Porra, escuta só a letra curtinha e, ainda assim, genial, de I Love Kanye, um verdadeiro ode à todas as críticas que ele escuta a seu respeito. Fantástico. Por que não zoar a Taylor, então, com a mesma classe? Não, precisa usar a porra da referência sexual DE NOVO.
The Life of Pablo é um puta disco. Mas podia tranquilamente passar não apenas sem esta referência a Taylor, pelo menos do jeito que foi apresentada, mas também sem o trecho “Whip that, bitch out / Tits out, oh shit / My dick out, can she suck it right now?” de Freestyle 4. Ou mesmo a referência a sua própria esposa como “bitch” em Highlights, na qual se compara de maneira infantil ao ex-namorado da moça, Ray J, que teria “comido” ela antes. “Mas acontece que eu sou mais rico”. E estes são apenas ALGUNS dos exemplos.

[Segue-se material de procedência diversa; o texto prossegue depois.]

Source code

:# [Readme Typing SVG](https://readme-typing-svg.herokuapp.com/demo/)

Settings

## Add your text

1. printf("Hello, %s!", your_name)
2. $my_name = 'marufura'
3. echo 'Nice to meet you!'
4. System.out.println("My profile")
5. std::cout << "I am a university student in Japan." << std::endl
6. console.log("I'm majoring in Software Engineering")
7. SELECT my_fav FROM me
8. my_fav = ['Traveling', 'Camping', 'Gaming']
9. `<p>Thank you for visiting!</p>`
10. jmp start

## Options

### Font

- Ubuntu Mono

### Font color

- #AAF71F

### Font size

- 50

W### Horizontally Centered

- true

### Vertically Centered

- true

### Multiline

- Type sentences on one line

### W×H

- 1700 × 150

De novo: Kanye é muito mais inteligente do que isso. E um cara que desafiou as convenções musicais de seu próprio gênero como fez em Yeezus poderia ter culhões o suficiente para fugir DESTA obviedade em particular, não é mesmo? Mas aí ele fica puto com as críticas, diz que tem direito de fazer o que quiser, que é único e inimitável, que espera nada menos do que o Grammy de “melhor álbum do ano” em 2017...
No final das contas, The Life of Pablo só confirma uma coisa que todo mundo meio que já sabia: Kanye West é um excelente músico, talvez um dos melhores e mais inventivos do hip hop contemporâneo. Mas é um babaca. Um idiota. Alguém que não apenas é um maldito egocêntrico, o que seria natural no caso de um músico, mas que se convenceu de que é um GÊNIO. Para alguns, até que isso faz bem. No caso de Kanye, tá fazendo um mal danado.
Kanye é alguém que não apenas criou um personagem midiático, mas se convenceu de que ele é real e vive interpretando o dito cujo insuportavelmente a cada minuto de sua vida. No começo é engraçado. Mas depois cansa. Ele pode ser a sua própria musa inspiradora e achar que é Deus. Tá beleza. Mas que seja um Deus um pouco menos pentelho, né? Um que não fique, de preferência, querendo dizer que é bom ao dizer que os outros são uns merdas.
Talvez fosse o caso de se focar apenas na música, pra variar um pouco.